■ **Your task**:
Provide an exact copy of the lines from the beginning of the records through the line that includes "strong consistency models.", and of no others.

──────── Data shown ────────

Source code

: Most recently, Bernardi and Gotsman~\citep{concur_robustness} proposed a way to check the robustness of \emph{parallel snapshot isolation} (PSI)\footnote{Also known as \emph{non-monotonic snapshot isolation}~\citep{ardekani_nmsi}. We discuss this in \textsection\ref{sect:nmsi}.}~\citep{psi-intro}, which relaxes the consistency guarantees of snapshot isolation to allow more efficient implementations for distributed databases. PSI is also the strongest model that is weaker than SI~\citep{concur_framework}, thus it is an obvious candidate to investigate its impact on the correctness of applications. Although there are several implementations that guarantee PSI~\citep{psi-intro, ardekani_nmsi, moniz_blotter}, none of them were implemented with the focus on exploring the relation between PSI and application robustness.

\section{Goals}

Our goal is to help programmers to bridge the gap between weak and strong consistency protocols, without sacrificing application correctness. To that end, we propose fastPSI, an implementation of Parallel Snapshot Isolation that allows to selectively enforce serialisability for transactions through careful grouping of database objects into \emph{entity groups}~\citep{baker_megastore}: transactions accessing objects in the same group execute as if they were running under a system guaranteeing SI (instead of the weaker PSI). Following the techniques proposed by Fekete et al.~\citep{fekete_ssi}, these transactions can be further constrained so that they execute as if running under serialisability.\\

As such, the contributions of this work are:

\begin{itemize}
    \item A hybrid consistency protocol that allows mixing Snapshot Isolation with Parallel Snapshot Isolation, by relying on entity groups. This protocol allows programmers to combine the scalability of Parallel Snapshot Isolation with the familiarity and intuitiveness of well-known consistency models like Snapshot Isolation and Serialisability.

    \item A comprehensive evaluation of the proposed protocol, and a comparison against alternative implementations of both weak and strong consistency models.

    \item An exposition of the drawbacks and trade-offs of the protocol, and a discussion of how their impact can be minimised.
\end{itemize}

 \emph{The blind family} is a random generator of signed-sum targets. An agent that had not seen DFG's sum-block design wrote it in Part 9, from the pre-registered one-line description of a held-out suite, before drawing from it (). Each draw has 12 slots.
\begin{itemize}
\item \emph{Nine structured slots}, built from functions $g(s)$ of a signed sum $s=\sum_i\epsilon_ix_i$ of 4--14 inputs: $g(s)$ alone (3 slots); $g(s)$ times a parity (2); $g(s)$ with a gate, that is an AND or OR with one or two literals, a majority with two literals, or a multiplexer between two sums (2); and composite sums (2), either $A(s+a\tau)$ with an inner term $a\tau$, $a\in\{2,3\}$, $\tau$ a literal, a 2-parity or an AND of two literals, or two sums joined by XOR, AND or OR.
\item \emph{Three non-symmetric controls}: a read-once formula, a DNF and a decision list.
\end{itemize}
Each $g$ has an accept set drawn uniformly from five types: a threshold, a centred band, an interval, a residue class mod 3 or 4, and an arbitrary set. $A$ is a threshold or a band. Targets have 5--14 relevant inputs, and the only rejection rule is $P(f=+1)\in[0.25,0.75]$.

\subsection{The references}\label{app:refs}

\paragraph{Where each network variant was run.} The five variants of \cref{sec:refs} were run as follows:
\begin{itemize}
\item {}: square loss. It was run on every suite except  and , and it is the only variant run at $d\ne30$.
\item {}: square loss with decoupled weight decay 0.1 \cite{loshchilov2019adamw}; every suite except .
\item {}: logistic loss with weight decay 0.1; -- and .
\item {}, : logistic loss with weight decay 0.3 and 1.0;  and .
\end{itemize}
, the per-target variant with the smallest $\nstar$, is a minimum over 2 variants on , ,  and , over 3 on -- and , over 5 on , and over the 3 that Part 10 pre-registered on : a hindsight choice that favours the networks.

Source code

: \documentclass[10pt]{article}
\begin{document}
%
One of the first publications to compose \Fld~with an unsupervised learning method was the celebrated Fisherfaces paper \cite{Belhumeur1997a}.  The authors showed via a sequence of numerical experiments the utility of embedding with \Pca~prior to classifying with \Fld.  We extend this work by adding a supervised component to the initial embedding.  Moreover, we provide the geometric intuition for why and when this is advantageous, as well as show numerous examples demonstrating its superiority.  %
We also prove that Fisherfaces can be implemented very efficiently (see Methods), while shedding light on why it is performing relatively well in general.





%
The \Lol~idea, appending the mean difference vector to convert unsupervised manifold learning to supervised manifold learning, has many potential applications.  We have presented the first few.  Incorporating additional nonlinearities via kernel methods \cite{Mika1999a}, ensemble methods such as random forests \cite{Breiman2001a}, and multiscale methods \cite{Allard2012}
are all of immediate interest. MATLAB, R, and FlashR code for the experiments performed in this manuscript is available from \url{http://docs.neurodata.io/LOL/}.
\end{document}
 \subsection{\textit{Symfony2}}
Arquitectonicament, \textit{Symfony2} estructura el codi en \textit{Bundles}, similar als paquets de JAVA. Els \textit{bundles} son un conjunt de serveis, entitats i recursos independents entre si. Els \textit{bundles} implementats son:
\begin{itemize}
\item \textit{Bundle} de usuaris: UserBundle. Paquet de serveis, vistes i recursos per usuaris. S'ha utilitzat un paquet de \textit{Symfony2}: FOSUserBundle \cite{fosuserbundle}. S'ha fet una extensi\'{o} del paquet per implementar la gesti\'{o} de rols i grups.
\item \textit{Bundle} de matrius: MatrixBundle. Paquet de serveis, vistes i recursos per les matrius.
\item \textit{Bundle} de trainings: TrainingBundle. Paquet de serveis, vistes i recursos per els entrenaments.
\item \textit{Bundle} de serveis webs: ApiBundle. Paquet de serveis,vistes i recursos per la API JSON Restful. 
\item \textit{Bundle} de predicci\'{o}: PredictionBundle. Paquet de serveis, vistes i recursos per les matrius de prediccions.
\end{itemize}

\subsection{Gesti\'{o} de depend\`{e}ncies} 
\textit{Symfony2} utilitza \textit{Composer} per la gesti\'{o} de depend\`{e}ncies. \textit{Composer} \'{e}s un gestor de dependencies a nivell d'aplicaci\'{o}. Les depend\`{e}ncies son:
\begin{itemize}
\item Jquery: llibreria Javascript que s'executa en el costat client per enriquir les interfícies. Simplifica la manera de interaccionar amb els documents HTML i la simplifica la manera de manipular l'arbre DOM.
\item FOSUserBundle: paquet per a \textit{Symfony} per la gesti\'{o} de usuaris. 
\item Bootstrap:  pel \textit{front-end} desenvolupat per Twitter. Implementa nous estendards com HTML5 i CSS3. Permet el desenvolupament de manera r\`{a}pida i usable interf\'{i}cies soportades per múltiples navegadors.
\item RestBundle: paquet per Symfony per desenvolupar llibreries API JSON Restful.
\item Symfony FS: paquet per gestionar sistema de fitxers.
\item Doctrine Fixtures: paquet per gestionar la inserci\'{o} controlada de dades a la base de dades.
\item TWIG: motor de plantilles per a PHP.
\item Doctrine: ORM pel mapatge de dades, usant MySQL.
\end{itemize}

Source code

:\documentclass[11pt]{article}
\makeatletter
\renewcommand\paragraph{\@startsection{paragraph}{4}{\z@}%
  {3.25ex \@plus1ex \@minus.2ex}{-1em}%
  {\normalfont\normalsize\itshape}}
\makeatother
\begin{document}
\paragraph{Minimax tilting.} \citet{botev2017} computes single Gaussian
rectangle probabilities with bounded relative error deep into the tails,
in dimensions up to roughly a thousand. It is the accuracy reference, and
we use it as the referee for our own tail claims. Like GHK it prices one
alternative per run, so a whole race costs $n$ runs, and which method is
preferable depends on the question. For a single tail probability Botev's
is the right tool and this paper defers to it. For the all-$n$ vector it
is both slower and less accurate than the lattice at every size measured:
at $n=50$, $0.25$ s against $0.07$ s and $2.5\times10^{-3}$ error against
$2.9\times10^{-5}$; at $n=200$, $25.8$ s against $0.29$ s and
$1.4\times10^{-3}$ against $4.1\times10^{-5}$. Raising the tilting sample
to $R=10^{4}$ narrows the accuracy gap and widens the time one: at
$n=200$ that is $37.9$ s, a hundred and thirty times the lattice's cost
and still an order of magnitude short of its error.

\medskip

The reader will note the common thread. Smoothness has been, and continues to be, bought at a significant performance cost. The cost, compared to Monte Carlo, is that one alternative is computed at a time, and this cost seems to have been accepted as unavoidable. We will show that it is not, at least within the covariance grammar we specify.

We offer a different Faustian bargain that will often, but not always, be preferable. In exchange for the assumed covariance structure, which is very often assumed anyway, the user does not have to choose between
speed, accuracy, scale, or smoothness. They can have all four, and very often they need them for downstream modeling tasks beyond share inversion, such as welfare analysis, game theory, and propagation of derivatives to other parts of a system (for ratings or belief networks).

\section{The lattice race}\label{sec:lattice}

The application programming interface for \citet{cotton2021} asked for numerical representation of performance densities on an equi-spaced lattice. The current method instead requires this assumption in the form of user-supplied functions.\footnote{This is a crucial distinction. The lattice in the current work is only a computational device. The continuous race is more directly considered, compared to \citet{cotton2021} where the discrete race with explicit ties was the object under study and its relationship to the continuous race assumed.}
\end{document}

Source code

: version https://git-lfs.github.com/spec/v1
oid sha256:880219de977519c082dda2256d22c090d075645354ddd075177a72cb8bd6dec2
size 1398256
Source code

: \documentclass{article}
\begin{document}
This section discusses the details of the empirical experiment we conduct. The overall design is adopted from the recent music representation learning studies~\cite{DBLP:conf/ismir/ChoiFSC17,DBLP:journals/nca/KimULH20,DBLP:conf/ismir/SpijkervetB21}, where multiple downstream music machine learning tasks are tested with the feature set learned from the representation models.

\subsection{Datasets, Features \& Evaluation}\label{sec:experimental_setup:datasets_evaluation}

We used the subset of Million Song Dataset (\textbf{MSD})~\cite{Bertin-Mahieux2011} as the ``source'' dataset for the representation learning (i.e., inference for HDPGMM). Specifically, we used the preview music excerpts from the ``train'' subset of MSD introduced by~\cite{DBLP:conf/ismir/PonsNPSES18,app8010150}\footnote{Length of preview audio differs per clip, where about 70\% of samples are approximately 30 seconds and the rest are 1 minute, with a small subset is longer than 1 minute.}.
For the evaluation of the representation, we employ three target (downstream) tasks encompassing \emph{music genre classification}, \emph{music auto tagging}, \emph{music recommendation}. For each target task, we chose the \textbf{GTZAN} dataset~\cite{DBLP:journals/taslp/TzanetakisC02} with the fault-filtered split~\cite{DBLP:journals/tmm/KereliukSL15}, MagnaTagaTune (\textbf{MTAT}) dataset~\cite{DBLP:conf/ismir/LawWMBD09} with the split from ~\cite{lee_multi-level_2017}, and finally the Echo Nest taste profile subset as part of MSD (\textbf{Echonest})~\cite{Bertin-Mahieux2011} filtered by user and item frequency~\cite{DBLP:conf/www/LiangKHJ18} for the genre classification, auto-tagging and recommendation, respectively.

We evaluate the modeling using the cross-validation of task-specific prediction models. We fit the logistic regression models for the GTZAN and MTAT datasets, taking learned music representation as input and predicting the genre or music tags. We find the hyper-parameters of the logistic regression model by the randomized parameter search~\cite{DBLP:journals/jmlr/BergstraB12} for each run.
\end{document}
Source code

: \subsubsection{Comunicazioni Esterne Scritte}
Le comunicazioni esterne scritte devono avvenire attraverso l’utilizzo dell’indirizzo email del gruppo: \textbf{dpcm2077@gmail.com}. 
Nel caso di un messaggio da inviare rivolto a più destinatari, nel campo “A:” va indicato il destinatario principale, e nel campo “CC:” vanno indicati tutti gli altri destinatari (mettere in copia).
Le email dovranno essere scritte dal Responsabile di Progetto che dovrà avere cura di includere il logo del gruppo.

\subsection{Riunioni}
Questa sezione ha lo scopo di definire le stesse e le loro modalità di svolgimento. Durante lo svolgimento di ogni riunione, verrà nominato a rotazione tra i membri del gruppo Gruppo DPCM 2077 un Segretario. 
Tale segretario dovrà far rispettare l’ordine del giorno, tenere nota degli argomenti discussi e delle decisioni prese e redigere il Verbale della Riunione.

────────

■ **Task response**:
Source code

: Most recently, Bernardi and Gotsman~\citep{concur_robustness} proposed a way to check the robustness of \emph{parallel snapshot isolation} (PSI)\footnote{Also known as \emph{non-monotonic snapshot isolation}~\citep{ardekani_nmsi}. We discuss this in \textsection\ref{sect:nmsi}.}~\citep{psi-intro}, which relaxes the consistency guarantees of snapshot isolation to allow more efficient implementations for distributed databases. PSI is also the strongest model that is weaker than SI~\citep{concur_framework}, thus it is an obvious candidate to investigate its impact on the correctness of applications. Although there are several implementations that guarantee PSI~\citep{psi-intro, ardekani_nmsi, moniz_blotter}, none of them were implemented with the focus on exploring the relation between PSI and application robustness.

\section{Goals}

Our goal is to help programmers to bridge the gap between weak and strong consistency protocols, without sacrificing application correctness. To that end, we propose fastPSI, an implementation of Parallel Snapshot Isolation that allows to selectively enforce serialisability for transactions through careful grouping of database objects into \emph{entity groups}~\citep{baker_megastore}: transactions accessing objects in the same group execute as if they were running under a system guaranteeing SI (instead of the weaker PSI). Following the techniques proposed by Fekete et al.~\citep{fekete_ssi}, these transactions can be further constrained so that they execute as if running under serialisability.\\

As such, the contributions of this work are:

\begin{itemize}
    \item A hybrid consistency protocol that allows mixing Snapshot Isolation with Parallel Snapshot Isolation, by relying on entity groups. This protocol allows programmers to combine the scalability of Parallel Snapshot Isolation with the familiarity and intuitiveness of well-known consistency models like Snapshot Isolation and Serialisability.

    \item A comprehensive evaluation of the proposed protocol, and a comparison against alternative implementations of both weak and strong consistency models.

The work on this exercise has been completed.